The 2004 Democratic vice presidential nominee, who ran with losing presidential candidate, Massachusetts Sen. John Kerry, was accused of violating campaign finance laws during his failed 2008 campaign by accepting nearly $1 million from two donors to conceal an extramarital affair with a campaign worker, and her subsequent pregnancy with his child.
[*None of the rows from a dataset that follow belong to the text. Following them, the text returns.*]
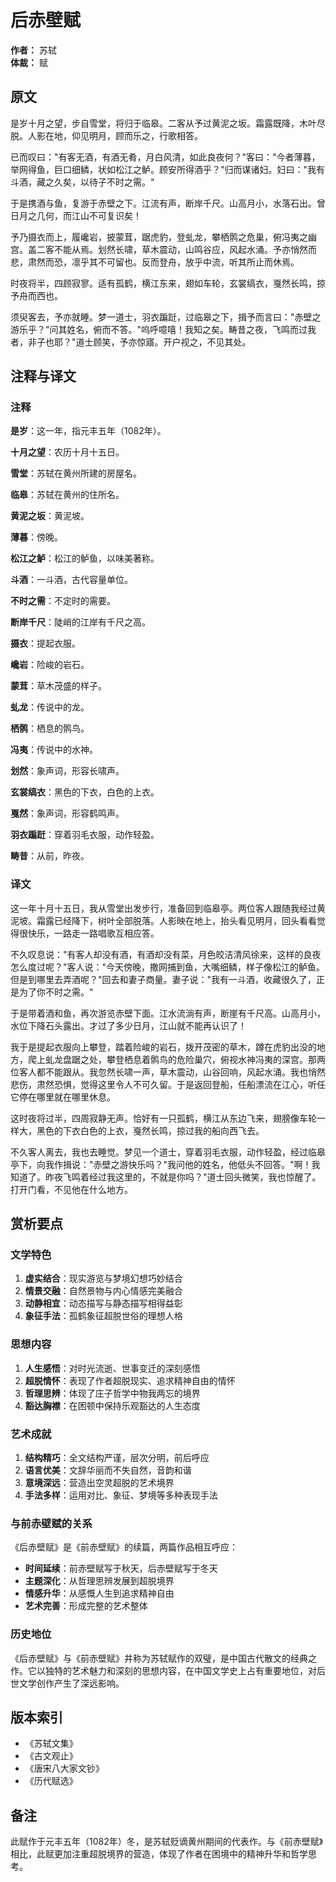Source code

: # 后赤壁赋

**作者：** 苏轼  
**体裁：** 赋  

## 原文

是岁十月之望，步自雪堂，将归于临皋。二客从予过黄泥之坂。霜露既降，木叶尽脱。人影在地，仰见明月，顾而乐之，行歌相答。

已而叹曰："有客无酒，有酒无肴，月白风清，如此良夜何？"客曰："今者薄暮，举网得鱼，巨口细鳞，状如松江之鲈。顾安所得酒乎？"归而谋诸妇。妇曰："我有斗酒，藏之久矣，以待子不时之需。"

于是携酒与鱼，复游于赤壁之下。江流有声，断岸千尺。山高月小，水落石出。曾日月之几何，而江山不可复识矣！

予乃摄衣而上，履巉岩，披蒙茸，踞虎豹，登虬龙，攀栖鹘之危巢，俯冯夷之幽宫。盖二客不能从焉。划然长啸，草木震动，山鸣谷应，风起水涌。予亦悄然而悲，肃然而恐，凛乎其不可留也。反而登舟，放乎中流，听其所止而休焉。

时夜将半，四顾寂寥。适有孤鹤，横江东来，翅如车轮，玄裳缟衣，戛然长鸣，掠予舟而西也。

须臾客去，予亦就睡。梦一道士，羽衣蹁跹，过临皋之下，揖予而言曰："赤壁之游乐乎？"问其姓名，俯而不答。"呜呼噫嘻！我知之矣。畴昔之夜，飞鸣而过我者，非子也耶？"道士顾笑，予亦惊寤。开户视之，不见其处。

## 注释与译文

### 注释

**是岁**：这一年，指元丰五年（1082年）。

**十月之望**：农历十月十五日。

**雪堂**：苏轼在黄州所建的房屋名。

**临皋**：苏轼在黄州的住所名。

**黄泥之坂**：黄泥坡。

**薄暮**：傍晚。

**松江之鲈**：松江的鲈鱼，以味美著称。

**斗酒**：一斗酒，古代容量单位。

**不时之需**：不定时的需要。

**断岸千尺**：陡峭的江岸有千尺之高。

**摄衣**：提起衣服。

**巉岩**：险峻的岩石。

**蒙茸**：草木茂盛的样子。

**虬龙**：传说中的龙。

**栖鹘**：栖息的鹘鸟。

**冯夷**：传说中的水神。

**划然**：象声词，形容长啸声。

**玄裳缟衣**：黑色的下衣，白色的上衣。

**戛然**：象声词，形容鹤鸣声。

**羽衣蹁跹**：穿着羽毛衣服，动作轻盈。

**畴昔**：从前，昨夜。

### 译文

这一年十月十五日，我从雪堂出发步行，准备回到临皋亭。两位客人跟随我经过黄泥坡。霜露已经降下，树叶全部脱落。人影映在地上，抬头看见明月，回头看看觉得很快乐，一路走一路唱歌互相应答。

不久叹息说："有客人却没有酒，有酒却没有菜，月色皎洁清风徐来，这样的良夜怎么度过呢？"客人说："今天傍晚，撒网捕到鱼，大嘴细鳞，样子像松江的鲈鱼。但是到哪里去弄酒呢？"回去和妻子商量。妻子说："我有一斗酒，收藏很久了，正是为了你不时之需。"

于是带着酒和鱼，再次游览赤壁下面。江水流淌有声，断崖有千尺高。山高月小，水位下降石头露出。才过了多少日月，江山就不能再认识了！

我于是提起衣服向上攀登，踏着险峻的岩石，拨开茂密的草木，蹲在虎豹出没的地方，爬上虬龙盘踞之处，攀登栖息着鹘鸟的危险巢穴，俯视水神冯夷的深宫。那两位客人都不能跟从。我忽然长啸一声，草木震动，山谷回响，风起水涌。我也悄然悲伤，肃然恐惧，觉得这里令人不可久留。于是返回登船，任船漂流在江心，听任它停在哪里就在哪里休息。

这时夜将过半，四周寂静无声。恰好有一只孤鹤，横江从东边飞来，翅膀像车轮一样大，黑色的下衣白色的上衣，戛然长鸣，掠过我的船向西飞去。

不久客人离去，我也去睡觉。梦见一个道士，穿着羽毛衣服，动作轻盈，经过临皋亭下，向我作揖说："赤壁之游快乐吗？"我问他的姓名，他低头不回答。"啊！我知道了。昨夜飞鸣着经过我这里的，不就是你吗？"道士回头微笑，我也惊醒了。打开门看，不见他在什么地方。

## 赏析要点

### 文学特色

1. **虚实结合**：现实游览与梦境幻想巧妙结合
2. **情景交融**：自然景物与内心情感完美融合
3. **动静相宜**：动态描写与静态描写相得益彰
4. **象征手法**：孤鹤象征超脱世俗的理想人格

### 思想内容

1. **人生感悟**：对时光流逝、世事变迁的深刻感悟
2. **超脱情怀**：表现了作者超脱现实、追求精神自由的情怀
3. **哲理思辨**：体现了庄子哲学中物我两忘的境界
4. **豁达胸襟**：在困顿中保持乐观豁达的人生态度

### 艺术成就

1. **结构精巧**：全文结构严谨，层次分明，前后呼应
2. **语言优美**：文辞华丽而不失自然，音韵和谐
3. **意境深远**：营造出空灵超脱的艺术境界
4. **手法多样**：运用对比、象征、梦境等多种表现手法

### 与前赤壁赋的关系

《后赤壁赋》是《前赤壁赋》的续篇，两篇作品相互呼应：
- **时间延续**：前赤壁赋写于秋天，后赤壁赋写于冬天
- **主题深化**：从哲理思辨发展到超脱境界
- **情感升华**：从感慨人生到追求精神自由
- **艺术完善**：形成完整的艺术整体

### 历史地位

《后赤壁赋》与《前赤壁赋》并称为苏轼赋作的双璧，是中国古代散文的经典之作。它以独特的艺术魅力和深刻的思想内容，在中国文学史上占有重要地位，对后世文学创作产生了深远影响。

## 版本索引

- 《苏轼文集》
- 《古文观止》
- 《唐宋八大家文钞》
- 《历代赋选》

## 备注

此赋作于元丰五年（1082年）冬，是苏轼贬谪黄州期间的代表作。与《前赤壁赋》相比，此赋更加注重超脱境界的营造，体现了作者在困境中的精神升华和哲学思考。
Prosecutors charged that the donors — wealthy banking heiress Rachel “Bunny” Mellon, now 101, and the late Fred Baron — provided more than $900,000 in funds to Edwards aide Andrew Young, who hid the mistress, Rielle Hunter, from his wife, Elizabeth Edwards, and from the press for months while he was running for President.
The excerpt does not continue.